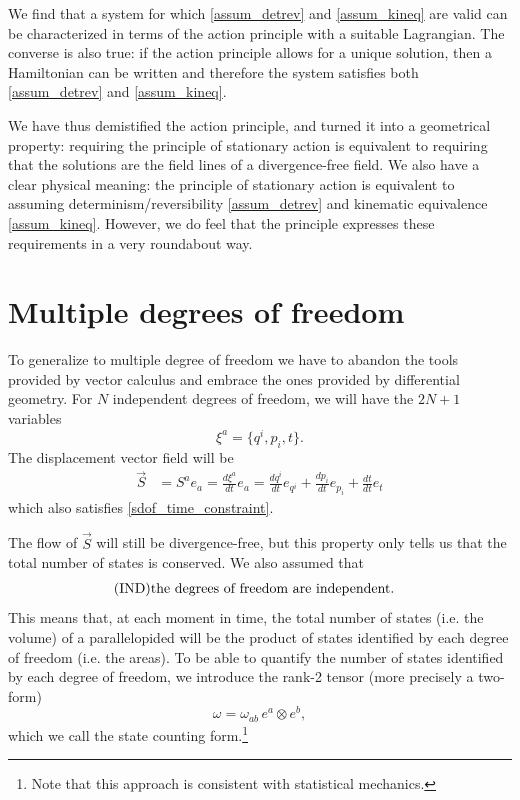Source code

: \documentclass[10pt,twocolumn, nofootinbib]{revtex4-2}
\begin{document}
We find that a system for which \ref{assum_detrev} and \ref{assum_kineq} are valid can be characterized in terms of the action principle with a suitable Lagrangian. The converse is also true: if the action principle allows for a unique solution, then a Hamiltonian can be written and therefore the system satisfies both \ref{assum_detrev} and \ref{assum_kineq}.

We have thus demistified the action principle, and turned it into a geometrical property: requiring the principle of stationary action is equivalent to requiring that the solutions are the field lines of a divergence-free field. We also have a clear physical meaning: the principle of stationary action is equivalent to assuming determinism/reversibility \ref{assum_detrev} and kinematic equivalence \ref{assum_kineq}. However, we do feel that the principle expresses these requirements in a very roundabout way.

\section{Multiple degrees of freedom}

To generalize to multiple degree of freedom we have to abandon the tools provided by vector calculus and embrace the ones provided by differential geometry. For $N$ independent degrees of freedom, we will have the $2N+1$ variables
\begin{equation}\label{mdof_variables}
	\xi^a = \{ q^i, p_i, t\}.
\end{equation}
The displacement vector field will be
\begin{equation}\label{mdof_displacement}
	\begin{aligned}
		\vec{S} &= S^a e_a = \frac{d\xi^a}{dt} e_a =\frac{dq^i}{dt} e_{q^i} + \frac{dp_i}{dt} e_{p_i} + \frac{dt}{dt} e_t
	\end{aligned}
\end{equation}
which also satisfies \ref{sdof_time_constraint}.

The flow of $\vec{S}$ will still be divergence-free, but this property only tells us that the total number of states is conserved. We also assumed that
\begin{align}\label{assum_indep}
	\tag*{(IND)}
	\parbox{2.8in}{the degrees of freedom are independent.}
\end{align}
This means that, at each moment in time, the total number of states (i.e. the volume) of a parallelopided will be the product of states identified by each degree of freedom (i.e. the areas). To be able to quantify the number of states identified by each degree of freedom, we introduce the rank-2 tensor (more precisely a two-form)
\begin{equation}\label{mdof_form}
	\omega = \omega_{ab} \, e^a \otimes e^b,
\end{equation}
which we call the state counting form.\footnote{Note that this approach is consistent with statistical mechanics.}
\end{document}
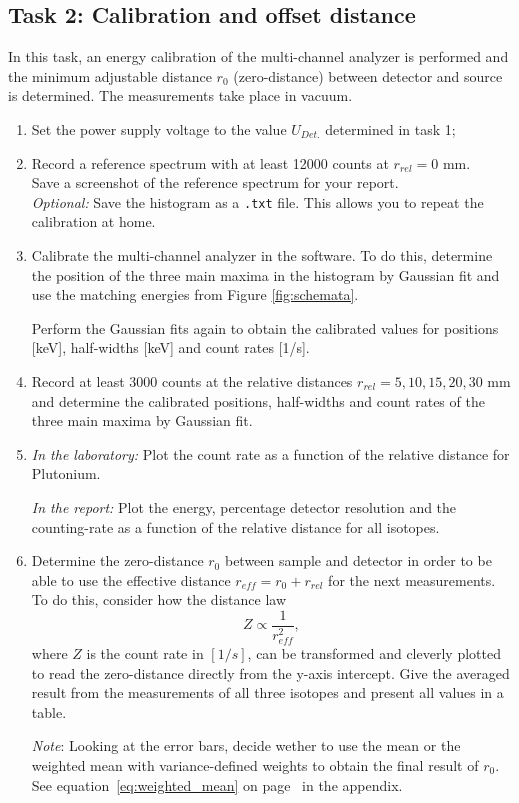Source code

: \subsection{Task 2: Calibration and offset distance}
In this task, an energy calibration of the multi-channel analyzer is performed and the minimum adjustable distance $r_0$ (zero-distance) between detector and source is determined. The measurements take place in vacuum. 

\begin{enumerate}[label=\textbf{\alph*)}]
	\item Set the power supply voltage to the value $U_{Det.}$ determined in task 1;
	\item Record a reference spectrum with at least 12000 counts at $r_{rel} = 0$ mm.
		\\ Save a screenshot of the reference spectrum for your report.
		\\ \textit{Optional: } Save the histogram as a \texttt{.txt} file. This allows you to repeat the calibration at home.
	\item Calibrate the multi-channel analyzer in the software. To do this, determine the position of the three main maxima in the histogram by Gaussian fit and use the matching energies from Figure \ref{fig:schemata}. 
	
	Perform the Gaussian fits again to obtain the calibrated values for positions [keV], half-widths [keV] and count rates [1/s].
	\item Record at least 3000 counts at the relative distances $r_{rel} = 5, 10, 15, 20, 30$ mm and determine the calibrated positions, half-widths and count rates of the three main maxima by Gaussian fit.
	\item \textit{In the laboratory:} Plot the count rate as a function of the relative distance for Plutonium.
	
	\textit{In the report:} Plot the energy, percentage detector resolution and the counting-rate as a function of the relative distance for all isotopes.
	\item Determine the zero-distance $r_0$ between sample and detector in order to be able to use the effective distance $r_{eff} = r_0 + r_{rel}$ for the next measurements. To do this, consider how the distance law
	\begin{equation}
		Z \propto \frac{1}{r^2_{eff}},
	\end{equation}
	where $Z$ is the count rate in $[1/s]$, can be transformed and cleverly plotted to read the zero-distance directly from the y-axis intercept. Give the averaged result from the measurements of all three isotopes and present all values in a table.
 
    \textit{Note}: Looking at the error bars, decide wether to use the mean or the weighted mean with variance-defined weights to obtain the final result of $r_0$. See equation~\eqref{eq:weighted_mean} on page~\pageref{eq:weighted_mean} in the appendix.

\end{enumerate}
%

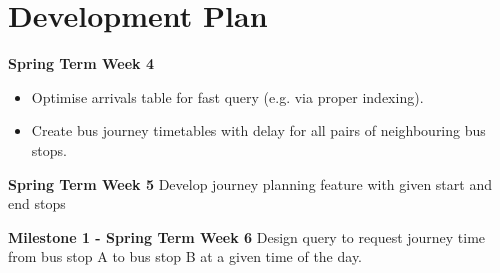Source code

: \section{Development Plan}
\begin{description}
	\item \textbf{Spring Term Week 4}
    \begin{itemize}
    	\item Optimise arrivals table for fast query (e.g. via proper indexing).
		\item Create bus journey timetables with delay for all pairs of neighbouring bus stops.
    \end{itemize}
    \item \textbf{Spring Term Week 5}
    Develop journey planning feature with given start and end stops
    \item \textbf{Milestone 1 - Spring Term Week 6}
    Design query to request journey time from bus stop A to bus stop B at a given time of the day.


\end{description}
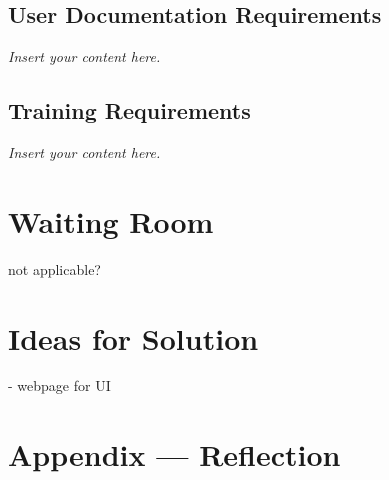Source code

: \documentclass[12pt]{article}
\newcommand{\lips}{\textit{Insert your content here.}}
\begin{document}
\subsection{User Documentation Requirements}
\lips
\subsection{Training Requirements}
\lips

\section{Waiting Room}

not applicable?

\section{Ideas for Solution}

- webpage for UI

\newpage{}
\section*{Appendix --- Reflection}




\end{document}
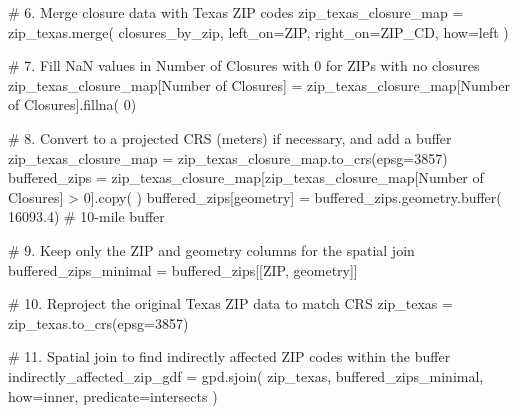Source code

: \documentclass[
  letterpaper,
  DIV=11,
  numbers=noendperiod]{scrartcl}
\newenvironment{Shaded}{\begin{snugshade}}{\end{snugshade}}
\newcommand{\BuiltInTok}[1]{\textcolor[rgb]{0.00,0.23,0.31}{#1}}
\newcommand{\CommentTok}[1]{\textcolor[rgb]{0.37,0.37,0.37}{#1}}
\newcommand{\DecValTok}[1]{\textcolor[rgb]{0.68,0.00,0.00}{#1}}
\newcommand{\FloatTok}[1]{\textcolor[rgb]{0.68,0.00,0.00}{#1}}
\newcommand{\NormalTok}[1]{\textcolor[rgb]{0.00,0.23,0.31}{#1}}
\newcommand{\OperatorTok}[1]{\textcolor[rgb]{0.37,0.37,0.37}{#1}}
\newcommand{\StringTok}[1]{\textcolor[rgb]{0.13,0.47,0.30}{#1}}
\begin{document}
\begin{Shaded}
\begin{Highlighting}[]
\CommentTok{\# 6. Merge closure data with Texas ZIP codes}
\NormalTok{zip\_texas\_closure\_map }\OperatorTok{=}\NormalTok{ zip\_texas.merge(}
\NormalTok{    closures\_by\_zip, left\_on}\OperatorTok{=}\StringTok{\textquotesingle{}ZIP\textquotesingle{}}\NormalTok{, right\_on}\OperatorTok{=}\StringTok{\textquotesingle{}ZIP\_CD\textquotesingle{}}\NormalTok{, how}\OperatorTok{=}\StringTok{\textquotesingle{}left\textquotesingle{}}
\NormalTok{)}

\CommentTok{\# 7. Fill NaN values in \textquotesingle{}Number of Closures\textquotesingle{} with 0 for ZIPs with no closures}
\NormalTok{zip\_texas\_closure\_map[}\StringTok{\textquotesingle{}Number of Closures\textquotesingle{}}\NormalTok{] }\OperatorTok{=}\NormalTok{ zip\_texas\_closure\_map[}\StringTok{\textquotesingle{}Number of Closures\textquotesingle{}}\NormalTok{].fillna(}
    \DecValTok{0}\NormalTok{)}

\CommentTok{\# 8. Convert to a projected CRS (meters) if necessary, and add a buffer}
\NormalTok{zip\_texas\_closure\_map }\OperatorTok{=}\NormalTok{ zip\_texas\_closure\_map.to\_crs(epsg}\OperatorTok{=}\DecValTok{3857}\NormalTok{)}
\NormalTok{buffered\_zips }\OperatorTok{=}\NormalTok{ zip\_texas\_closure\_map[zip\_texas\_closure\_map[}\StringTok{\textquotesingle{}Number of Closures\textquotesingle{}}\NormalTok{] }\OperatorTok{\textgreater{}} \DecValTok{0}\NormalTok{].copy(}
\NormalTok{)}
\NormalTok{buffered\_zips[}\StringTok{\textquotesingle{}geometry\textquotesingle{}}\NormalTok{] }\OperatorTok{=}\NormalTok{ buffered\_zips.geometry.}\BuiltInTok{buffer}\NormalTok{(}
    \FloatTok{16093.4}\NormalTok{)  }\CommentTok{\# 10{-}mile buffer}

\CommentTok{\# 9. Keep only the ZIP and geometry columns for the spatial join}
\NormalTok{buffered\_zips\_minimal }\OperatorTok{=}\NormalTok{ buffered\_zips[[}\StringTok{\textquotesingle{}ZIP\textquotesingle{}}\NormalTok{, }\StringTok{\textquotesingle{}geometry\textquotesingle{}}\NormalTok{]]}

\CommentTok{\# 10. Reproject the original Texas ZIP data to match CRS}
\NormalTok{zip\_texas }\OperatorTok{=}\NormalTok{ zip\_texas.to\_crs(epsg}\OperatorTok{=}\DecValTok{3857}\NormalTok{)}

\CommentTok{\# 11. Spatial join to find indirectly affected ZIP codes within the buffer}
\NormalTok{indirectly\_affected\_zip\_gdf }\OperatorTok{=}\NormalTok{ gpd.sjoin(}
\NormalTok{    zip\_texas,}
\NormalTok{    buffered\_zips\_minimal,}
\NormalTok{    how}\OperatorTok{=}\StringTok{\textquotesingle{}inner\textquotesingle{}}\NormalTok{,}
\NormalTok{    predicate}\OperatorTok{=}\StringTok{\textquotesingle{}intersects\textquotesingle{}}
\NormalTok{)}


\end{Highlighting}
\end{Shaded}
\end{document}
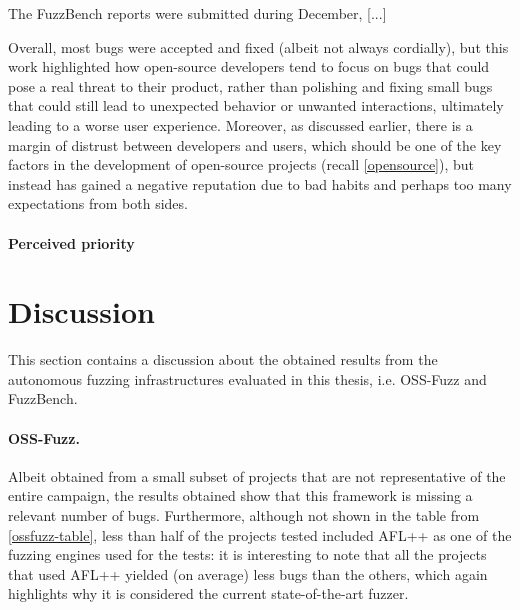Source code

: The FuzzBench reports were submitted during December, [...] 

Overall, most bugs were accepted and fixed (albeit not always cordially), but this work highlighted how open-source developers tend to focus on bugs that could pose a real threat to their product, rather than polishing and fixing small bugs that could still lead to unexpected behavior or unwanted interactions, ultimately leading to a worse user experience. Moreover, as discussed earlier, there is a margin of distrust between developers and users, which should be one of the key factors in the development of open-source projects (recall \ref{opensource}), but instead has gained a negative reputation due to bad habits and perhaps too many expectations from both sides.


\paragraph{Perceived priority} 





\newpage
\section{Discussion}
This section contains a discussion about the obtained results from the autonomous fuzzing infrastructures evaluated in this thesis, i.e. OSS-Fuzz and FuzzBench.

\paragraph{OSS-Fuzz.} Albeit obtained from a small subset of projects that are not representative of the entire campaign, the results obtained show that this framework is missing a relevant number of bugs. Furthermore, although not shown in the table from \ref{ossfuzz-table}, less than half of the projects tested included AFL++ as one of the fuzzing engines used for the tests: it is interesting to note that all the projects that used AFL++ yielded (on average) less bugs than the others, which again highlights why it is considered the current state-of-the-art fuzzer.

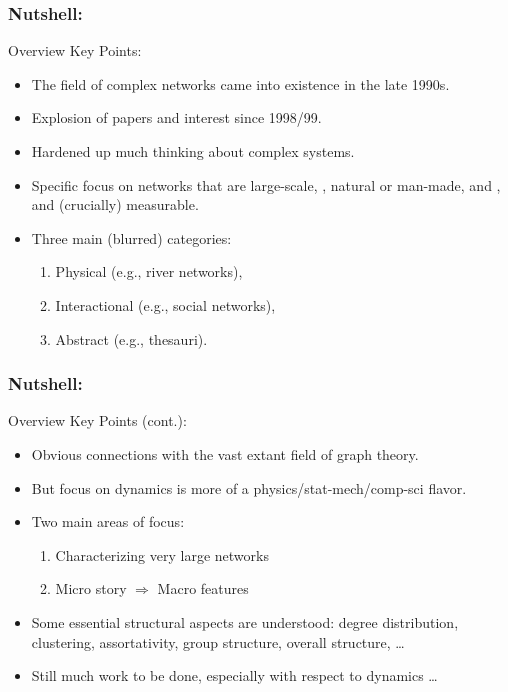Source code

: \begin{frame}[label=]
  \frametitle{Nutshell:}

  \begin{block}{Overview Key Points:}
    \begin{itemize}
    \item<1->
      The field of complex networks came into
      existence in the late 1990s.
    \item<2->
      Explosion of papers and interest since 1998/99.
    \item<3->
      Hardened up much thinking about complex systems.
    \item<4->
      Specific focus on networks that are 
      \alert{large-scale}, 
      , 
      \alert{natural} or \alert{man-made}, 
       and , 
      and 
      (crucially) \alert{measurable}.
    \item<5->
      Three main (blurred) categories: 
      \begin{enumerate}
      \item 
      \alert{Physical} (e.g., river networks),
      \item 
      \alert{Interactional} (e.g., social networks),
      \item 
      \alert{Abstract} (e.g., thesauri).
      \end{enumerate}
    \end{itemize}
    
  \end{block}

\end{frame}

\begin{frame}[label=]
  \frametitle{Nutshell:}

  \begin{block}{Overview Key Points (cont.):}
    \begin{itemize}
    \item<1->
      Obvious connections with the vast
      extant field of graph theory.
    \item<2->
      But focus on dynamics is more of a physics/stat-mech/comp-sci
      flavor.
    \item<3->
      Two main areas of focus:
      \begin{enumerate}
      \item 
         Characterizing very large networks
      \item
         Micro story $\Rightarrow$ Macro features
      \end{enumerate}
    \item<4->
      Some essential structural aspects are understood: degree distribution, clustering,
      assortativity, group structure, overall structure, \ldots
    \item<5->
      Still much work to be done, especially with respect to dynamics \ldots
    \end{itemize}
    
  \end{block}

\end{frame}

──────

*Instructions for the task:* Each line of the data that holds the word "projects" should be copied.

*Exercise output:*
Overall, most bugs were accepted and fixed (albeit not always cordially), but this work highlighted how open-source developers tend to focus on bugs that could pose a real threat to their product, rather than polishing and fixing small bugs that could still lead to unexpected behavior or unwanted interactions, ultimately leading to a worse user experience. Moreover, as discussed earlier, there is a margin of distrust between developers and users, which should be one of the key factors in the development of open-source projects (recall \ref{opensource}), but instead has gained a negative reputation due to bad habits and perhaps too many expectations from both sides.
\paragraph{OSS-Fuzz.} Albeit obtained from a small subset of projects that are not representative of the entire campaign, the results obtained show that this framework is missing a relevant number of bugs. Furthermore, although not shown in the table from \ref{ossfuzz-table}, less than half of the projects tested included AFL++ as one of the fuzzing engines used for the tests: it is interesting to note that all the projects that used AFL++ yielded (on average) less bugs than the others, which again highlights why it is considered the current state-of-the-art fuzzer.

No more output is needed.